Dataset records
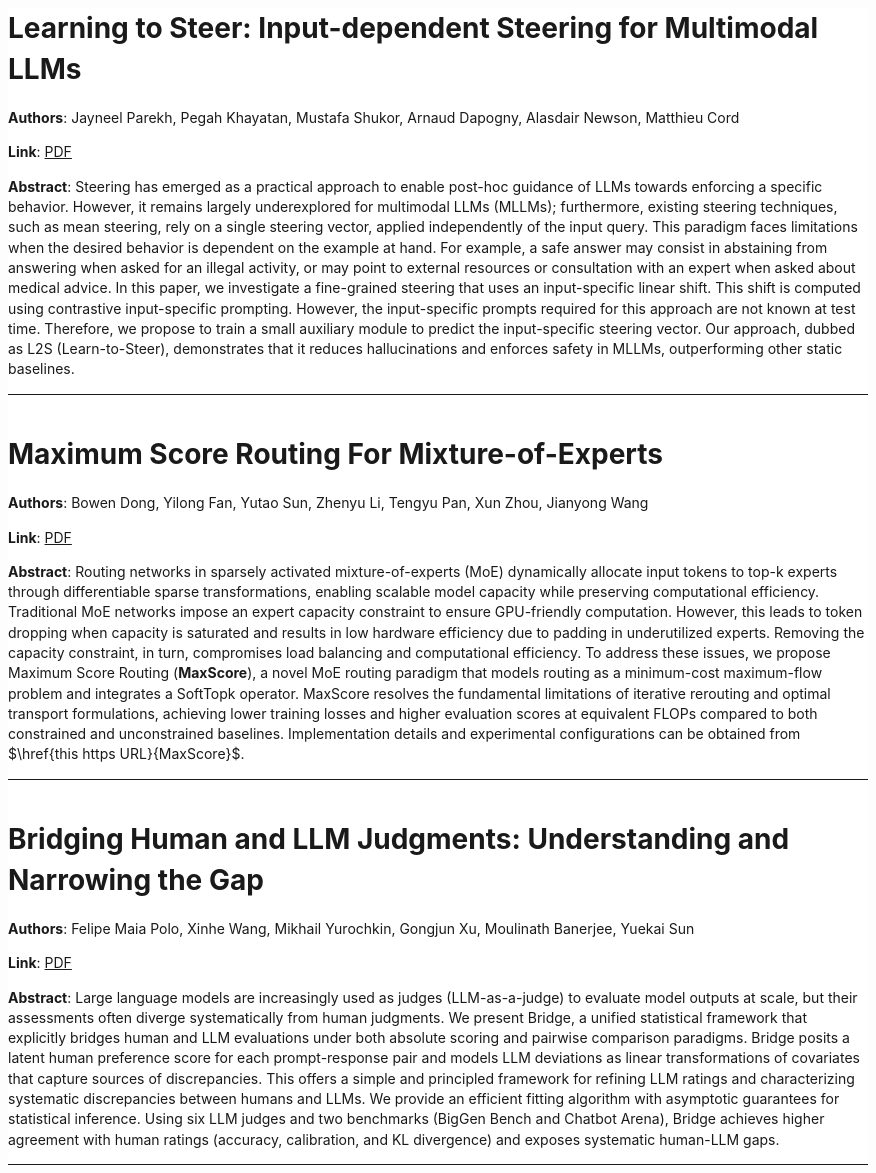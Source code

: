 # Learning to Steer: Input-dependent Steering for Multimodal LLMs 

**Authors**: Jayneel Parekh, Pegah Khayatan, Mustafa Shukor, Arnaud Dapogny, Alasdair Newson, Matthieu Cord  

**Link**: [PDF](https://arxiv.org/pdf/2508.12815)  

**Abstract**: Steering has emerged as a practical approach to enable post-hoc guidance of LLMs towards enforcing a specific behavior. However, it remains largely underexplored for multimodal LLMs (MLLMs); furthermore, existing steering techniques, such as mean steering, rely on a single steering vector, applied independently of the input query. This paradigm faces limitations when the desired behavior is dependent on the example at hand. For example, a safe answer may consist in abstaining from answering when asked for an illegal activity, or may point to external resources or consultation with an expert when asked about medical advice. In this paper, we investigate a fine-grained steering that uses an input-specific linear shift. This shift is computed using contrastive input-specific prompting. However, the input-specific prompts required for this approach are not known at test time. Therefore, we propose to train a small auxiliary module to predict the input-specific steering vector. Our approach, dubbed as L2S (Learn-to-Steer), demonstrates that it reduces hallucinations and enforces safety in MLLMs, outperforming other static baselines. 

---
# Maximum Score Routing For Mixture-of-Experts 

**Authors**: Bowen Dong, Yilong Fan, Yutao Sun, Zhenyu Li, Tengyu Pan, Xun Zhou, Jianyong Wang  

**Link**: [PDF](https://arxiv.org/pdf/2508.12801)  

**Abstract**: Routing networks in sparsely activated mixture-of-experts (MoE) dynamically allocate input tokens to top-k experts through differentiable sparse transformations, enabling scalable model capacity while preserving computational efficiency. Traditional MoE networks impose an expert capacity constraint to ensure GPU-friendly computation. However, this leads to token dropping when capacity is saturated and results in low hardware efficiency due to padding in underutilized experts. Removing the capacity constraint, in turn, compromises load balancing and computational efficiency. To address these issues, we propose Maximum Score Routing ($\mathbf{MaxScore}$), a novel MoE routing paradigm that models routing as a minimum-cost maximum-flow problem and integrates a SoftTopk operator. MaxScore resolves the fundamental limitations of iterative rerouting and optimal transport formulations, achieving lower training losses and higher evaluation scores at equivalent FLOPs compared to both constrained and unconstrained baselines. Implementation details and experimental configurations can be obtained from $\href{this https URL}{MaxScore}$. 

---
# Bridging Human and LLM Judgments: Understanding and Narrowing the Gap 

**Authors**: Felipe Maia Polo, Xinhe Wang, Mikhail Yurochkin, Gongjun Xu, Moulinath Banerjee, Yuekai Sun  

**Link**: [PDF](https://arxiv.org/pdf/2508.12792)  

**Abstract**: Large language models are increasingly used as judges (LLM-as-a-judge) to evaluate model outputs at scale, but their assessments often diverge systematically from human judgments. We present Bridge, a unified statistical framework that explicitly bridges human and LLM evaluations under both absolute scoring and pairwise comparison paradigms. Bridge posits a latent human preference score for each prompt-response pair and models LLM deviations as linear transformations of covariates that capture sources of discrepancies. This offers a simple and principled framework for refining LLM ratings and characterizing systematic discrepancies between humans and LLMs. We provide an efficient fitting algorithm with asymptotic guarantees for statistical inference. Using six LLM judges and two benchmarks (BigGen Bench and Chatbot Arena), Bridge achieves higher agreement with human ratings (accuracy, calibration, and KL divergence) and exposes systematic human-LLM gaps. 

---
==
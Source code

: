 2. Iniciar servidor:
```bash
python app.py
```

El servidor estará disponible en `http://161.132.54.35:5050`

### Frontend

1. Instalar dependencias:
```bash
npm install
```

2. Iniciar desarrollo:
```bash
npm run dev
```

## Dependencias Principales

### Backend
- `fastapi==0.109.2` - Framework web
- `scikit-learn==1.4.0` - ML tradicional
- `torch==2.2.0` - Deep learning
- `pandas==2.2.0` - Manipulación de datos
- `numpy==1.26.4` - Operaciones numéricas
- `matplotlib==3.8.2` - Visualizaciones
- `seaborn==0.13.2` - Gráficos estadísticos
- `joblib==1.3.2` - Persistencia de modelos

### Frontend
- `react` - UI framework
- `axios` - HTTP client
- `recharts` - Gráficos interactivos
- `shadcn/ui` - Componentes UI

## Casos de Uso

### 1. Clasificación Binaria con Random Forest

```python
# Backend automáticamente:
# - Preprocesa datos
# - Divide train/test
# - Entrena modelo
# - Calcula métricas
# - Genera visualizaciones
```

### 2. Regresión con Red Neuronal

_Directions for this task_: Show all of the lines above in which "Iniciar" is present.

_Solution to this exercise_:
: 2. Iniciar servidor:
2. Iniciar desarrollo:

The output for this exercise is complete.